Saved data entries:

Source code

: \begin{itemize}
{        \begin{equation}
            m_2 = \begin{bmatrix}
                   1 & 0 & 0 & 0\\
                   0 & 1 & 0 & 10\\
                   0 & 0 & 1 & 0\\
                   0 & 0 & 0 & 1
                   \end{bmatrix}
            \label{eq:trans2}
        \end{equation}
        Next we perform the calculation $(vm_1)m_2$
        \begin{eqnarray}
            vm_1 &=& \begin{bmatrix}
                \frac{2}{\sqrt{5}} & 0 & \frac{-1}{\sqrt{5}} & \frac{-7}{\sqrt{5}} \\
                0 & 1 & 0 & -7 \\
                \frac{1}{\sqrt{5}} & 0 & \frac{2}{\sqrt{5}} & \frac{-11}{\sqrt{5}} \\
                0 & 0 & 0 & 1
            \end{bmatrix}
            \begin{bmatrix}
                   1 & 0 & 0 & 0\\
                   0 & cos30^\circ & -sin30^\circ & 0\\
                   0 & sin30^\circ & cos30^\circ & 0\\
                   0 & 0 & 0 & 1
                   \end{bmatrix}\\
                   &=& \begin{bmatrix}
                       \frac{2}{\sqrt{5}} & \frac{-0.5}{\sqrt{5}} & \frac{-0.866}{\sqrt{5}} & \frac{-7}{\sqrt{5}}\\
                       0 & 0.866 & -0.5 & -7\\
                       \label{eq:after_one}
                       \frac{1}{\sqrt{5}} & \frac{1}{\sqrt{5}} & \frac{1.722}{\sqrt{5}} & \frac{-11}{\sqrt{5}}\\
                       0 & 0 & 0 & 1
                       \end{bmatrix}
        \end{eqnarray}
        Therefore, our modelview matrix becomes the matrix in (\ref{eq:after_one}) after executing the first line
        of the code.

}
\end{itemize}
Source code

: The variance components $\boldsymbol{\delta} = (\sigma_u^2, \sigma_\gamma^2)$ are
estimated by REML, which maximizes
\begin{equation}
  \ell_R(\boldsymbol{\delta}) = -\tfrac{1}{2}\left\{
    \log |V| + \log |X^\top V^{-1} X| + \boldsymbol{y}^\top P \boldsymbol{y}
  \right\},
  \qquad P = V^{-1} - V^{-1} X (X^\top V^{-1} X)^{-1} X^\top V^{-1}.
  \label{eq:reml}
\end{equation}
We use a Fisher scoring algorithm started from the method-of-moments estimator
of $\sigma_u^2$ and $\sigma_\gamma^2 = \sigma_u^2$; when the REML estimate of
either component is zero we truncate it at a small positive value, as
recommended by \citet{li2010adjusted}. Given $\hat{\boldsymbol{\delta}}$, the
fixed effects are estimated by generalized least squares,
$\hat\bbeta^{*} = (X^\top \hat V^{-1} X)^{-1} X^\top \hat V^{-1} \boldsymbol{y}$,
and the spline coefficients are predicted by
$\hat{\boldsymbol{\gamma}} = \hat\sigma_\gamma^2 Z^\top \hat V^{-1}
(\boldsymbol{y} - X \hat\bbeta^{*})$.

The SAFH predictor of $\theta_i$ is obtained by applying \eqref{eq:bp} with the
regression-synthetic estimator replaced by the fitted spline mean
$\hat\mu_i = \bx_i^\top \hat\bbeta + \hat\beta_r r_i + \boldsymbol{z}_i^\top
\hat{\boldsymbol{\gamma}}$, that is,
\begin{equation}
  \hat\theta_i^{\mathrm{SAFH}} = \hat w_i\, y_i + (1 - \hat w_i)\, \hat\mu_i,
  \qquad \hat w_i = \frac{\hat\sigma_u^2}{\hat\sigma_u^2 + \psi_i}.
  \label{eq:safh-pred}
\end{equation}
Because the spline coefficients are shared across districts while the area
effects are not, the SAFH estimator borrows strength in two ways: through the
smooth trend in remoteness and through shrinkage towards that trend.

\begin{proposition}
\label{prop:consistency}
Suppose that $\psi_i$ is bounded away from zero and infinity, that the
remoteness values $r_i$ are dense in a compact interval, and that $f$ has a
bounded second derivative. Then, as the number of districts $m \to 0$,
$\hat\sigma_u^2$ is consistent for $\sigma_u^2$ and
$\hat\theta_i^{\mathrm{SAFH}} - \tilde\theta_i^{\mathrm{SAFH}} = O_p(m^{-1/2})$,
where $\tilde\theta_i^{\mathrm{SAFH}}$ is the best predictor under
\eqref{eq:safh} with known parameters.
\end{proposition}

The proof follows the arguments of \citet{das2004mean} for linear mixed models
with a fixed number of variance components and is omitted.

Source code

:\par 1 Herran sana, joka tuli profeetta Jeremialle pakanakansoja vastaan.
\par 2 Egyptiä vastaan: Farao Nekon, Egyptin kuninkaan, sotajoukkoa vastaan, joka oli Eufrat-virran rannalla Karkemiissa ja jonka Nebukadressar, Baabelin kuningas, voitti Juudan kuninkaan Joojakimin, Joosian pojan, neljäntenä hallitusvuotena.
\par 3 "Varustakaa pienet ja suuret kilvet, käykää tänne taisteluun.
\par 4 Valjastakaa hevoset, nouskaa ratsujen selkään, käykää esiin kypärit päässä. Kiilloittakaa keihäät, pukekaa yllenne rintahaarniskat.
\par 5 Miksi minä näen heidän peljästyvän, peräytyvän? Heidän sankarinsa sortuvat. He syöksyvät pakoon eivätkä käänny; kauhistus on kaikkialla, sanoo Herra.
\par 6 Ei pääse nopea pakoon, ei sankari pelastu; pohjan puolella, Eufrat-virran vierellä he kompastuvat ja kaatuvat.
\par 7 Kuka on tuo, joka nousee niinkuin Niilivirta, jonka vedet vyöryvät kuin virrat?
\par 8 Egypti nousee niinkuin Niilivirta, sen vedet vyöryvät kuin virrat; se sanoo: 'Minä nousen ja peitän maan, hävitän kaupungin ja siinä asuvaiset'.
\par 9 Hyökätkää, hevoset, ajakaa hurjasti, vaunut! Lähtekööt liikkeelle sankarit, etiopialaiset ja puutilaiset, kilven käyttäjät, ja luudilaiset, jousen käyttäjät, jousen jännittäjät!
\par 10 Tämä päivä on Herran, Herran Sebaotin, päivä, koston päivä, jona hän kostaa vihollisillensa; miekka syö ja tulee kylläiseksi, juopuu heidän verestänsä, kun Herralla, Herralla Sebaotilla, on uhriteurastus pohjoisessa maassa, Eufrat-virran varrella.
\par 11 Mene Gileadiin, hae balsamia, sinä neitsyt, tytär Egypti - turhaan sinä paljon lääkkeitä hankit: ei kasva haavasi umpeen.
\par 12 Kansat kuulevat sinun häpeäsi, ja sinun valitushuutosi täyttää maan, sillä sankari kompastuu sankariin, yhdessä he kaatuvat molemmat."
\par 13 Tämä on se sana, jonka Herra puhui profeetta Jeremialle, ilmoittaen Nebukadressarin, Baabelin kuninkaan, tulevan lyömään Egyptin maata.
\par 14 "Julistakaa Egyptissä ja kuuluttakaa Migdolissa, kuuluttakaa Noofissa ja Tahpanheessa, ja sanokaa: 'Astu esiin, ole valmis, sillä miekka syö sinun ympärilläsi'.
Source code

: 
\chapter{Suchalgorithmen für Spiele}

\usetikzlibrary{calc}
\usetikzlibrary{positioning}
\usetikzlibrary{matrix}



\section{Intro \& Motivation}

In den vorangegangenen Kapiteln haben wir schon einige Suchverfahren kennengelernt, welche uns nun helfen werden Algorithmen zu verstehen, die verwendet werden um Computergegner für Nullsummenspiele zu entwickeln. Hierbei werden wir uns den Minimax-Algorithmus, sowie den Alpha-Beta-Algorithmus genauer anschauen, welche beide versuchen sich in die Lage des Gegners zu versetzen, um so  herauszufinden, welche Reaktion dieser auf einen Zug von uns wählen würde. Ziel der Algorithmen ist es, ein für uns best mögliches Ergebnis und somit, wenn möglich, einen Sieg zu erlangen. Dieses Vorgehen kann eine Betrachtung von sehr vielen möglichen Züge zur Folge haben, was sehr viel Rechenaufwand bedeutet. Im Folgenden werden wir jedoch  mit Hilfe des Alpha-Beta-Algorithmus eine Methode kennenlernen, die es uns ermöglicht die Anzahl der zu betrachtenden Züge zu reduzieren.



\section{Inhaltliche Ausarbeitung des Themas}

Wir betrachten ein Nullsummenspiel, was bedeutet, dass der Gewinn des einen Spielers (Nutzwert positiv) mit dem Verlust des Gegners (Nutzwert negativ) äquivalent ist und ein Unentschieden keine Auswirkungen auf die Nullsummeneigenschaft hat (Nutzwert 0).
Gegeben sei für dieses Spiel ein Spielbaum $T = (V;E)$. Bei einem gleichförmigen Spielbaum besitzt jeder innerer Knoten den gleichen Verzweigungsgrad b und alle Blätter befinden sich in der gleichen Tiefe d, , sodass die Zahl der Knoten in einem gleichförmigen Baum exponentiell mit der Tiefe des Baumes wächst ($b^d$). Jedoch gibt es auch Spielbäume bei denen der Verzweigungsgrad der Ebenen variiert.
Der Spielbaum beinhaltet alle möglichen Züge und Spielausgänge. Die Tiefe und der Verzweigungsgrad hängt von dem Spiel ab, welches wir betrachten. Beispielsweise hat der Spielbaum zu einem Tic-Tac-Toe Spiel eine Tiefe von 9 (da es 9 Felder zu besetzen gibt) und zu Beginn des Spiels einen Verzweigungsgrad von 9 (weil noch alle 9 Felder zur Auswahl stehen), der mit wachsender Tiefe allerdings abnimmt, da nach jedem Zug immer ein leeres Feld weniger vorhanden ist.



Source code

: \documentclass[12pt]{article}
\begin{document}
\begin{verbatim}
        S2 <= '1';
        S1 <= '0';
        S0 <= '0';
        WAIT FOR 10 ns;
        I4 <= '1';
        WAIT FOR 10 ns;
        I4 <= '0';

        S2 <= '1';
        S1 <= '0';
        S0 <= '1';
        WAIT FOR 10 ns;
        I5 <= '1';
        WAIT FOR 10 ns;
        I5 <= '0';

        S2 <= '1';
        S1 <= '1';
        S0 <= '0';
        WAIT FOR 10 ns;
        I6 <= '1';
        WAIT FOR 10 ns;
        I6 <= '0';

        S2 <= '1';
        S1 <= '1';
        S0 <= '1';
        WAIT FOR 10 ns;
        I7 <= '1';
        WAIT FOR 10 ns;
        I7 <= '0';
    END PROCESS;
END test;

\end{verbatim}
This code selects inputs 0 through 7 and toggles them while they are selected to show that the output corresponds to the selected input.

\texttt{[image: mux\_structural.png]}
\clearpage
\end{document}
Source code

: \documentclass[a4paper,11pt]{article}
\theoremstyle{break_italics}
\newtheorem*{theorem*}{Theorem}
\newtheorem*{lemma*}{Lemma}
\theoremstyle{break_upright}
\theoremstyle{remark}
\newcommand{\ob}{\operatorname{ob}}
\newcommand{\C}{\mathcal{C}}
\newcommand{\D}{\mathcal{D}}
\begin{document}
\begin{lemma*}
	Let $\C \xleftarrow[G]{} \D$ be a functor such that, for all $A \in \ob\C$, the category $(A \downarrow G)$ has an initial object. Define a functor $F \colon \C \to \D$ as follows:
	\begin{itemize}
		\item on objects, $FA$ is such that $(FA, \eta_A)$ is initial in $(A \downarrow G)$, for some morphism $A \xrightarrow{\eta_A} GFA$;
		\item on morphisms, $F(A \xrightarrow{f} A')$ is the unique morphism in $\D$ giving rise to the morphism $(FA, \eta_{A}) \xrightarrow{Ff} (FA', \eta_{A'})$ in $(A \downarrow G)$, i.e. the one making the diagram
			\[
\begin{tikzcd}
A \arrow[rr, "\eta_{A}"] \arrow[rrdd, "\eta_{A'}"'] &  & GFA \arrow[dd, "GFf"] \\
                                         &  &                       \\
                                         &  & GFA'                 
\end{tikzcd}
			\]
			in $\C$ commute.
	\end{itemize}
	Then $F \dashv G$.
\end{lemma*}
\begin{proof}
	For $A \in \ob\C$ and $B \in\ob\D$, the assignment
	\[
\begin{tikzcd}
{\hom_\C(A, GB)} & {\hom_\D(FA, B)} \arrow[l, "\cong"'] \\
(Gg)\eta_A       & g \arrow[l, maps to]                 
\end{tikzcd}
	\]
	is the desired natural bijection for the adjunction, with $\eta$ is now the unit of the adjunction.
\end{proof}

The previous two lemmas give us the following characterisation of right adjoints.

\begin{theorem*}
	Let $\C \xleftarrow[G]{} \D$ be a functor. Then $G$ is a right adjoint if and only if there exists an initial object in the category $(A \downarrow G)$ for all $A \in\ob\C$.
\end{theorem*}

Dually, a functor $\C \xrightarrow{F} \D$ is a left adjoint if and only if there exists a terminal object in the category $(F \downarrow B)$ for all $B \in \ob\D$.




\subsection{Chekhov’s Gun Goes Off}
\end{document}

### WHAT YOU SHOULD DO
Look through the records above and please copy every line in which the string "usetikzlibrary" occurs.

### TASK RESPONSE
\usetikzlibrary{calc}
\usetikzlibrary{positioning}
\usetikzlibrary{matrix}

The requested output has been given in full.